**DIRECTIONS FOR THIS TASK:** If an entry holds a picture, leave that picture out. Give everything else again exactly.

Start of GIVEN DATA

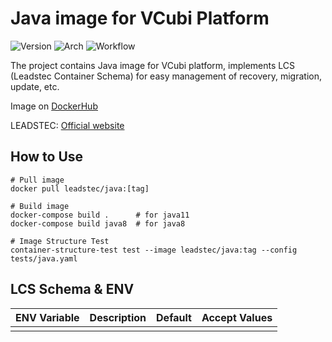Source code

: # Java image for VCubi Platform

![Version](https://img.shields.io/badge/Java-11.0.9,_8.252.09-blue)
![Arch](https://img.shields.io/badge/Arch-amd64,_arm64-blue)
![Workflow](https://github.com/leadstec/docker-alpine/workflows/ci/badge.svg)

The project contains Java image for VCubi platform, implements LCS (Leadstec Container Schema) for easy management of recovery, migration, update, etc.

Image on [DockerHub](https://hub.docker.com/r/leadstec/java)

LEADSTEC: [Official website](https://www.leadstec.com)

## How to Use
    # Pull image
    docker pull leadstec/java:[tag]

    # Build image
    docker-compose build .      # for java11
    docker-compose build java8  # for java8

    # Image Structure Test
    container-structure-test test --image leadstec/java:tag --config tests/java.yaml

## LCS Schema & ENV

| ENV Variable              | Description               | Default | Accept Values |
|---------------------------|---------------------------|---------|---------------|
|  |                       |    |               |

End of GIVEN DATA

**OUTPUT OF THE TASK:**
Source code

: # Java image for VCubi Platform

![Version](https://img.shields.io/badge/Java-11.0.9,_8.252.09-blue)
![Arch](https://img.shields.io/badge/Arch-amd64,_arm64-blue)
![Workflow](https://github.com/leadstec/docker-alpine/workflows/ci/badge.svg)

The project contains Java image for VCubi platform, implements LCS (Leadstec Container Schema) for easy management of recovery, migration, update, etc.

Image on [DockerHub](https://hub.docker.com/r/leadstec/java)

LEADSTEC: [Official website](https://www.leadstec.com)

## How to Use
    # Pull image
    docker pull leadstec/java:[tag]

    # Build image
    docker-compose build .      # for java11
    docker-compose build java8  # for java8

    # Image Structure Test
    container-structure-test test --image leadstec/java:tag --config tests/java.yaml

## LCS Schema & ENV

| ENV Variable              | Description               | Default | Accept Values |
|---------------------------|---------------------------|---------|---------------|
|  |                       |    |               |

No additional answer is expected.